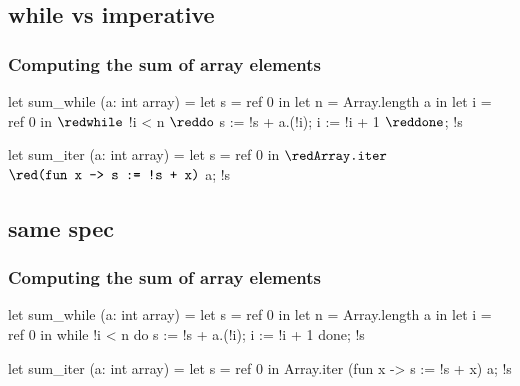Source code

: \documentclass[xcolor=dvipsnames]{beamer}
\begin{document}
\subsection*{while vs imperative}
\begin{frame}[fragile]\frametitle{Computing the sum of array elements}
\begin{adjustwidth}{-0.3cm}{1.0cm}
\begin{small}
\begin{minipage}[t]{0.4\textwidth}
\begin{whycode}  
let sum_while (a: int array)
= let s = ref 0 in
  let n = Array.length a in
  let i = ref 0 in
  ${\red \texttt{while}}$ !i < n ${\red \texttt{do}}$
    s := !s + a.(!i);
    i := !i + 1
  ${\red \texttt{done}}$;
  !s
\end{whycode}
\end{minipage}\hfill
\begin{minipage}[t]{0.4\textwidth}
\begin{whycode} 
let sum_iter (a: int array)
= let s = ref 0 in
  ${\red \texttt{Array.iter}}$ 
    ${\red \texttt{(fun x -> s := !s + x)}}$ a;
  !s
\end{whycode}	
\end{minipage}
\end{small}
\end{adjustwidth}
\end{frame}
\addtocounter{framenumber}{-1}

\subsection*{same spec}
\begin{frame}[fragile]\frametitle{Computing the sum of array elements}
\begin{adjustwidth}{-1em}{2em}
\begin{small}
\begin{minipage}[t]{0.4\textwidth}
\begin{whycode}  
let sum_while (a: int array)
= let s = ref 0 in
  let n = Array.length a in
  let i = ref 0 in
  while !i < n do
    s := !s + a.(!i);
    i := !i + 1
  done;
  !s
\end{whycode}
\end{minipage}\hfill
\begin{minipage}[t]{0.4\textwidth}
\begin{whycode} 
let sum_iter (a: int array)
= let s = ref 0 in
  Array.iter 
    (fun x -> s := !s + x) a;
  !s
\end{whycode}	
\end{minipage}
\end{small}
\end{adjustwidth}
\end{frame}
\end{document}
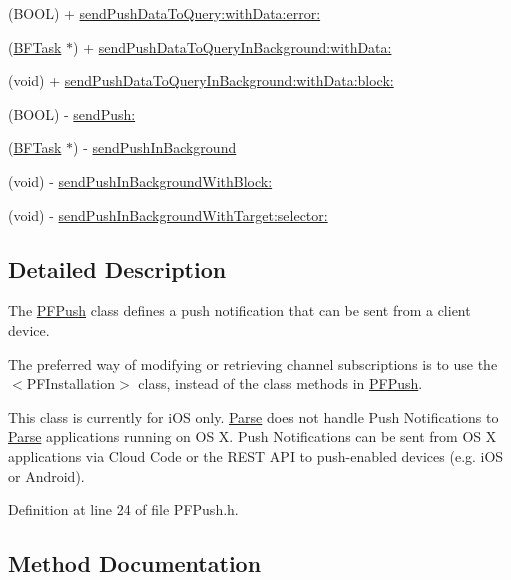 \begin{DoxyCompactItemize}
\item 
(B\+O\+O\+L) + \hyperlink{interface_p_f_push_a565a7dfcabeac3d46ba2fa0de91f6412}{send\+Push\+Data\+To\+Query\+:with\+Data\+:error\+:}
\item 
(\hyperlink{interface_b_f_task}{B\+F\+Task} $\ast$) + \hyperlink{interface_p_f_push_a2f2745a7e9c49fd3eb6890bc4dba6ce9}{send\+Push\+Data\+To\+Query\+In\+Background\+:with\+Data\+:}
\item 
(void) + \hyperlink{interface_p_f_push_ae0fbe5b29d3f5a4af509623acd2a67a7}{send\+Push\+Data\+To\+Query\+In\+Background\+:with\+Data\+:block\+:}
\item 
(B\+O\+O\+L) -\/ \hyperlink{interface_p_f_push_a4b90df571e65bca79059b6bd573459bc}{send\+Push\+:}
\item 
(\hyperlink{interface_b_f_task}{B\+F\+Task} $\ast$) -\/ \hyperlink{interface_p_f_push_af8f50e2738cbc4743fa93440f8b91545}{send\+Push\+In\+Background}
\item 
(void) -\/ \hyperlink{interface_p_f_push_adc8ff70ef7f5b03dad376029e3a23f16}{send\+Push\+In\+Background\+With\+Block\+:}
\item 
(void) -\/ \hyperlink{interface_p_f_push_ad8f340b9ffeb49f16c38be200d13a18b}{send\+Push\+In\+Background\+With\+Target\+:selector\+:}
\end{DoxyCompactItemize}


\subsection{Detailed Description}
The {\ttfamily \hyperlink{interface_p_f_push}{P\+F\+Push}} class defines a push notification that can be sent from a client device.

The preferred way of modifying or retrieving channel subscriptions is to use the $<$\+P\+F\+Installation$>$ class, instead of the class methods in {\ttfamily \hyperlink{interface_p_f_push}{P\+F\+Push}}.

This class is currently for i\+O\+S only. \hyperlink{interface_parse}{Parse} does not handle Push Notifications to \hyperlink{interface_parse}{Parse} applications running on O\+S X. Push Notifications can be sent from O\+S X applications via Cloud Code or the R\+E\+S\+T A\+P\+I to push-\/enabled devices (e.\+g. i\+O\+S or Android). 

Definition at line 24 of file P\+F\+Push.\+h.



\subsection{Method Documentation}
\hypertarget{interface_p_f_push_a349b1b43b499be265940ff64252d10fa}{}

- [The problem]:
Every record gets retyped exactly; no picture goes into the copy.

- [Result for this task]:
Source code

: \documentclass[xcolor=dvipsnames]{beamer}
\begin{document}
\subsection*{while vs imperative}
\begin{frame}[fragile]\frametitle{Computing the sum of array elements}
\begin{adjustwidth}{-0.3cm}{1.0cm}
\begin{small}
\begin{minipage}[t]{0.4\textwidth}
\begin{whycode}  
let sum_while (a: int array)
= let s = ref 0 in
  let n = Array.length a in
  let i = ref 0 in
  ${\red \texttt{while}}$ !i < n ${\red \texttt{do}}$
    s := !s + a.(!i);
    i := !i + 1
  ${\red \texttt{done}}$;
  !s
\end{whycode}
\end{minipage}\hfill
\begin{minipage}[t]{0.4\textwidth}
\begin{whycode} 
let sum_iter (a: int array)
= let s = ref 0 in
  ${\red \texttt{Array.iter}}$ 
    ${\red \texttt{(fun x -> s := !s + x)}}$ a;
  !s
\end{whycode}	
\end{minipage}
\end{small}
\end{adjustwidth}
\end{frame}
\addtocounter{framenumber}{-1}

\subsection*{same spec}
\begin{frame}[fragile]\frametitle{Computing the sum of array elements}
\begin{adjustwidth}{-1em}{2em}
\begin{small}
\begin{minipage}[t]{0.4\textwidth}
\begin{whycode}  
let sum_while (a: int array)
= let s = ref 0 in
  let n = Array.length a in
  let i = ref 0 in
  while !i < n do
    s := !s + a.(!i);
    i := !i + 1
  done;
  !s
\end{whycode}
\end{minipage}\hfill
\begin{minipage}[t]{0.4\textwidth}
\begin{whycode} 
let sum_iter (a: int array)
= let s = ref 0 in
  Array.iter 
    (fun x -> s := !s + x) a;
  !s
\end{whycode}	
\end{minipage}
\end{small}
\end{adjustwidth}
\end{frame}
\end{document}
 \begin{DoxyCompactItemize}
\item 
(B\+O\+O\+L) + \hyperlink{interface_p_f_push_a565a7dfcabeac3d46ba2fa0de91f6412}{send\+Push\+Data\+To\+Query\+:with\+Data\+:error\+:}
\item 
(\hyperlink{interface_b_f_task}{B\+F\+Task} $\ast$) + \hyperlink{interface_p_f_push_a2f2745a7e9c49fd3eb6890bc4dba6ce9}{send\+Push\+Data\+To\+Query\+In\+Background\+:with\+Data\+:}
\item 
(void) + \hyperlink{interface_p_f_push_ae0fbe5b29d3f5a4af509623acd2a67a7}{send\+Push\+Data\+To\+Query\+In\+Background\+:with\+Data\+:block\+:}
\item 
(B\+O\+O\+L) -\/ \hyperlink{interface_p_f_push_a4b90df571e65bca79059b6bd573459bc}{send\+Push\+:}
\item 
(\hyperlink{interface_b_f_task}{B\+F\+Task} $\ast$) -\/ \hyperlink{interface_p_f_push_af8f50e2738cbc4743fa93440f8b91545}{send\+Push\+In\+Background}
\item 
(void) -\/ \hyperlink{interface_p_f_push_adc8ff70ef7f5b03dad376029e3a23f16}{send\+Push\+In\+Background\+With\+Block\+:}
\item 
(void) -\/ \hyperlink{interface_p_f_push_ad8f340b9ffeb49f16c38be200d13a18b}{send\+Push\+In\+Background\+With\+Target\+:selector\+:}
\end{DoxyCompactItemize}


\subsection{Detailed Description}
The {\ttfamily \hyperlink{interface_p_f_push}{P\+F\+Push}} class defines a push notification that can be sent from a client device.

The preferred way of modifying or retrieving channel subscriptions is to use the $<$\+P\+F\+Installation$>$ class, instead of the class methods in {\ttfamily \hyperlink{interface_p_f_push}{P\+F\+Push}}.

This class is currently for i\+O\+S only. \hyperlink{interface_parse}{Parse} does not handle Push Notifications to \hyperlink{interface_parse}{Parse} applications running on O\+S X. Push Notifications can be sent from O\+S X applications via Cloud Code or the R\+E\+S\+T A\+P\+I to push-\/enabled devices (e.\+g. i\+O\+S or Android). 

Definition at line 24 of file P\+F\+Push.\+h.



\subsection{Method Documentation}
\hypertarget{interface_p_f_push_a349b1b43b499be265940ff64252d10fa}{}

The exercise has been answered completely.